What future for environment taxes?

International

On 6th September 2016 the European Environment Agency, an agency of the European Union tasked to provide “sound, independent information on the environment” published a report on Environmental taxation and EU environmental policies. This report provides a useful and informative commentary on the current position of environment related market based instruments (such as taxes, fees, charges, producer responsibility schemes and tradeable permits) in the EEA member countries being the 28 EU Member States plus Iceland, Liechtenstein, Norway, Switzerland and Turkey. The report references potential forthcoming erosion of tax revenue and opines on a need for a structural review of environment taxes and their design.

There are very many points arising from the report some of which we refer to below.

Current position

  • Revenue from environment taxes across Europe varies considerably. However, as a whole they grew markedly (in terms of comparison with GDP) since the 2008/9 economic and fiscal crisis, whereas before this they were relatively flat.
  • The percentage of environment taxes differs very markedly across sectors. The sectors with the largest environment taxation in Europe are (i) energy (76% of total environment tax receipts), (ii) transport (20 %), and (iii) pollution and resources taxes (including in respect of waste and water)(4%).
  • Environment taxes are often more effective at achieving the environment purpose than pure regulation. Increasingly the focus of environment tax design could move away from being purely a policy tool for environment protection towards a policy instrument to simultaneously address environment, socio-economic and fiscal considerations.
  • Whilst the revenue potential of environment taxes is well below that of taxes on labour and consumption (they are at the level of levies on income of corporations), the European Environment Agency cites authorities to argue that environment taxes are less distorting towards labour and growth. The European Environment Agency also points to lower evasion levels and lower administration costs than other taxes.
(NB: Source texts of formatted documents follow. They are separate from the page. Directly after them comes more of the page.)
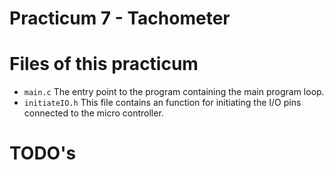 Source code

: # Practicum 7 - Tachometer

# Files of this practicum
 - `main.c` The entry point to the program containing the main program loop.
 - `initiateIO.h` This file contains an function for initiating the I/O pins connected to the micro controller.
 
# TODO's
Shifting tax from labour to environment

  • Governments appear to be increasingly receptive to revenue neutral tax programmes which shift some of the burden of taxation from labour and capital (good things) onto environment harmful products and activities (bad things).

Potential tax revenue erosion

  • The report points to two areas of potential tax revenue erosion which it sees as an important consideration for future tax design. One of these relates to an environment tax itself.
  • Purely from a revenue perspective, revenue from environment taxes can be self-defeating over time. For instance where transport taxes are employed to shift users to more efficient or non-carbon road vehicles, tax revenue based on petrol/diesel consumption theoretically will decline. Also the European legal and policy drive to decarbonise the energy sector will theoretically cause current tax revenue based on carbon to erode correspondingly. As noted above, the energy and transport sectors generate almost all of the current environment tax revenues.
  • The other significant factor raised in the report is that many European economies (by no means a homogenous trend across Europe) face an era of eroded revenue from labour taxes as the aging population retires. The report points to a potential projected overall decline in the European labour supply from 2023.
  • If Governments become more inclined to shift some of the burden of taxation from labour to environment issues, and even though environment issues tend to have a medium or long term horizon the European Environment Agency suggests that it would be prudent to start work on design now as development of new taxes can take a long time.

Comment

The report raises many interesting aspects which, if not all new, are accompanied by updated information. It appears to be advocating more attention be given to greater use of environment taxes and that such attention needs to be given sooner rather than later. This is important given that economic measures undoubtedly will need to be adopted to deal with climate change and the objectives of the Paris Agreement on Climate Change along with the ongoing debate in the EU on the proposed circular economy package presently under consideration by the European Parliament which includes the promotion of economic instruments to discourage landfilling generally and economic incentives for producers to put greener products on the market and support recovery and recycling schemes.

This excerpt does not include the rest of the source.